An Interview with Laura van den Berg

by Ann-Marie Blanchard

Laura van den Berg’s chapbook There Will Be No More Good Nights Without Good Nights may be slight, but be assured it packs a punch. In a collection of short-short stories, van den Berg explores worlds diverse, intriguing and brimming with the peculiar. Cannibals, parakeets inclined towards French expletives, and a young girl attempting to communicate to the good people of Mars, are just some of the surprises you will find along the way. Each story is both familiar and startlingly foreign, and probes the reader to examine the world in a new light. I had the pleasure of interviewing van den Berg, and discovered that the author herself is equally as delightful as her work.

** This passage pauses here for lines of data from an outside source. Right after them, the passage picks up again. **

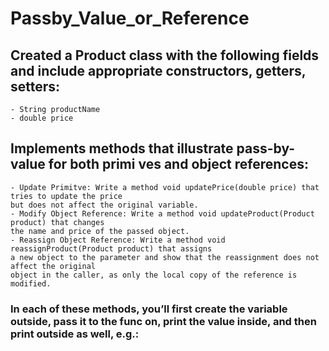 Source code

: # Passby_Value_or_Reference
## Created a Product class with the following fields and include appropriate constructors, getters, setters: 
```
- String productName
- double price
```
## Implements methods that illustrate pass-by-value for both primi ves and object references: 
```
- Update Primitve: Write a method void updatePrice(double price) that tries to update the price 
but does not affect the original variable. 
- Modify Object Reference: Write a method void updateProduct(Product product) that changes 
the name and price of the passed object. 
- Reassign Object Reference: Write a method void reassignProduct(Product product) that assigns 
a new object to the parameter and show that the reassignment does not affect the original 
object in the caller, as only the local copy of the reference is modified. 
```
### In each of these methods, you’ll first create the variable outside, pass it to the func on, print the value inside, and then print outside as well, e.g.:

LAURA VAN DEN BERG’s stories have or will soon appear in One Story, Conjunctions, American Short Fiction, Ploughshares, Glimmer Train, Best American Nonrequired Reading 2008, Best New American Voices 2010, and The Pushcart Prize XXIV. Her debut collection of stories, What the World Will Look Like When All the Water Leaves Us (Dzanc Books, 2009), was a Barnes & Noble ‘Discover Great New Writers’ selection, longlisted for The Story Prize, and shortlisted for the Frank O’Connor International Award. A second collection of stories, The Isle of Youth, is forthcoming from FSG. She currently teaches creative writing at George Washington University and lives in Baltimore.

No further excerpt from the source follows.